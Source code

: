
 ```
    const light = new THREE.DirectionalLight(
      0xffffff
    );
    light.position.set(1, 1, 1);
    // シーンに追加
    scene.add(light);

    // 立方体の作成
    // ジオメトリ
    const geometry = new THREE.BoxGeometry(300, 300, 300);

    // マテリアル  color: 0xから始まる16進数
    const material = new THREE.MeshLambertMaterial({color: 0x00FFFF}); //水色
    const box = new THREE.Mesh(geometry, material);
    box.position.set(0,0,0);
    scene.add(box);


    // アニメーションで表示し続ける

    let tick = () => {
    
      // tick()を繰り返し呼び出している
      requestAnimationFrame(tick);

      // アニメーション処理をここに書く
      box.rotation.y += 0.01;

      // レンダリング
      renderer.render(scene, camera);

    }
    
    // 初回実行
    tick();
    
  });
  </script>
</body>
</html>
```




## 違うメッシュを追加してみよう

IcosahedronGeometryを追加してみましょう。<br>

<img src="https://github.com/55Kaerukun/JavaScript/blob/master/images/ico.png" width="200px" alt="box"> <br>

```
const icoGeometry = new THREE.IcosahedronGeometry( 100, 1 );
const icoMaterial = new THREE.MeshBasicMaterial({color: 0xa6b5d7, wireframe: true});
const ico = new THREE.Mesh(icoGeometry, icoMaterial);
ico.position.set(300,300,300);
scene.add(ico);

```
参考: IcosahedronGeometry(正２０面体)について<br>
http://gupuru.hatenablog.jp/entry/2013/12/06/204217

* * *

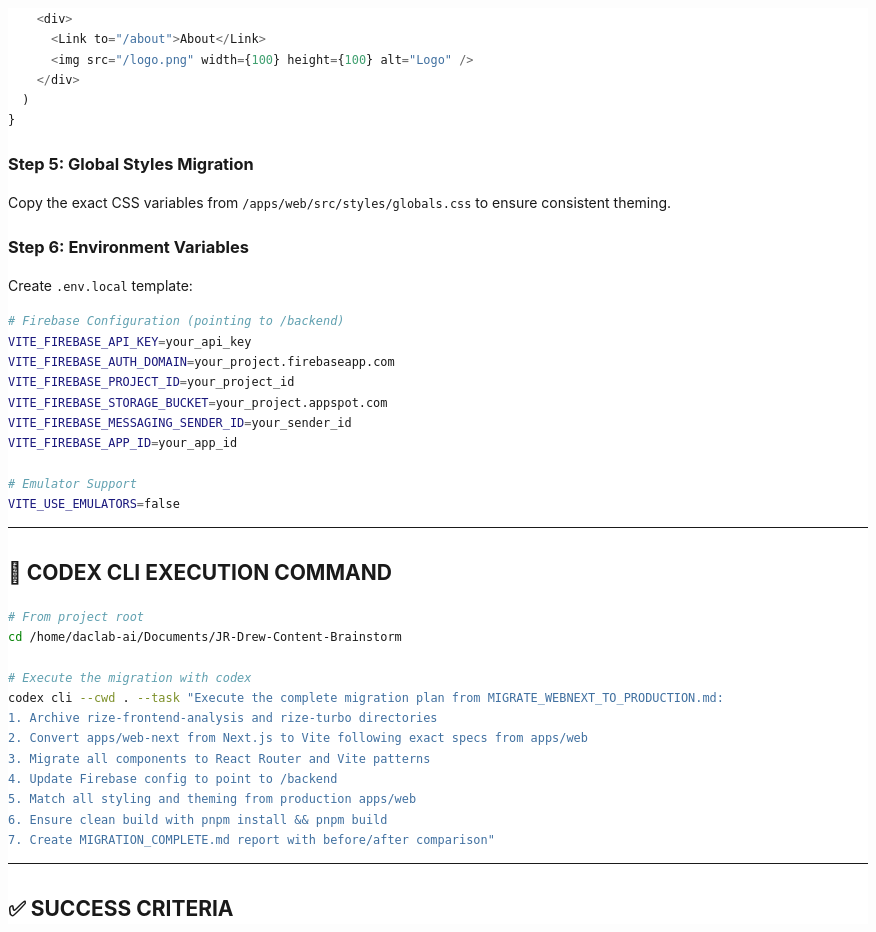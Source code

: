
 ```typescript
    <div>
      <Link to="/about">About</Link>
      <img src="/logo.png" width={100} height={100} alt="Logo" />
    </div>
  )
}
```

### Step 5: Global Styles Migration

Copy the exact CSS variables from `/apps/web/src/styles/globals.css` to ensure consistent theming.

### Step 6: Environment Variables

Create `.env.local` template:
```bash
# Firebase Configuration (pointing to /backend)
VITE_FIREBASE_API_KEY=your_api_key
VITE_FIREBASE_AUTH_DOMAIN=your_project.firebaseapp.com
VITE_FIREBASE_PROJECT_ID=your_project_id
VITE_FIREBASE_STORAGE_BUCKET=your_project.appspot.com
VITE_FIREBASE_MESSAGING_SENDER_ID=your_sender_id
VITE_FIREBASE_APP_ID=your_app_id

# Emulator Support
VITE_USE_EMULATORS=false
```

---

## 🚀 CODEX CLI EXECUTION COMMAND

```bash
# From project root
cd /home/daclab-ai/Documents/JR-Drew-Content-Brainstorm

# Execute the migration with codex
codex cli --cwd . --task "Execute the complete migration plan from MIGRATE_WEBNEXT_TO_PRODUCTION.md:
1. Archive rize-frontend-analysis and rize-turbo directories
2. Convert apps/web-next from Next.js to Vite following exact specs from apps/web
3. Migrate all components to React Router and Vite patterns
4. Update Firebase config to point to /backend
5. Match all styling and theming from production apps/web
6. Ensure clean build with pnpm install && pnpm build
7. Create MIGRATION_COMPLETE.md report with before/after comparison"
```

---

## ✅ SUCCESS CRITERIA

==

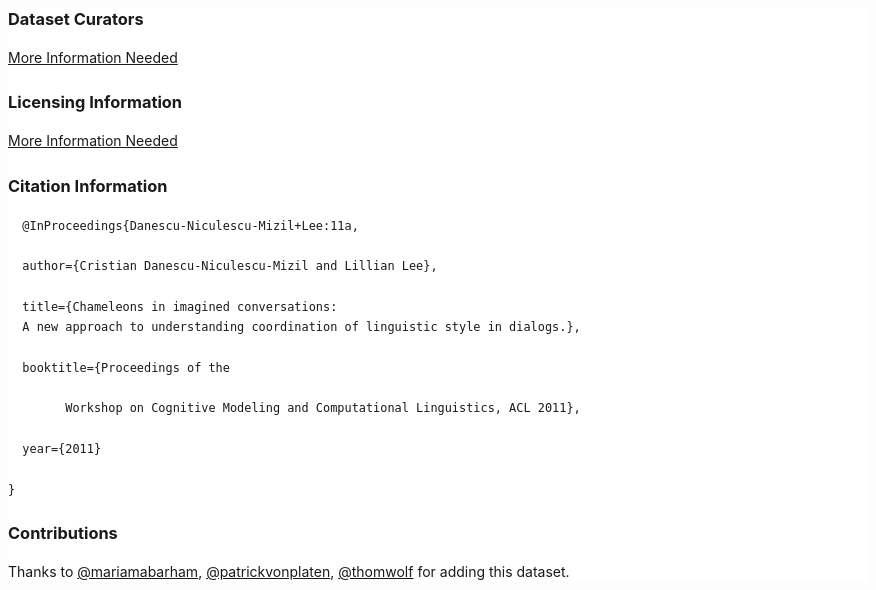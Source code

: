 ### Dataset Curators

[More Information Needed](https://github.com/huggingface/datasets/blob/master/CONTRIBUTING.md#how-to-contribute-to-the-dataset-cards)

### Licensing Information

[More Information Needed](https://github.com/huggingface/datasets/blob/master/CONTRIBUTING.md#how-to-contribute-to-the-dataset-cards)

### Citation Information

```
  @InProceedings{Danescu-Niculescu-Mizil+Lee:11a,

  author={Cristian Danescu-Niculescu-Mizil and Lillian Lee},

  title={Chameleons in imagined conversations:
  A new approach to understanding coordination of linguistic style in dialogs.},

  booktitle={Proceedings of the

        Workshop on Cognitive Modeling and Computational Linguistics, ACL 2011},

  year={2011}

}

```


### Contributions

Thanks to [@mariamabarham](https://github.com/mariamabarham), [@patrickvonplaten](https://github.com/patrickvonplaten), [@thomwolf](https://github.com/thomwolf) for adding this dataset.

▶ [Your task]
Looking only at the lines of the material above, count those containing "Information" and give that number by itself.

▶ [Exercise solution]
4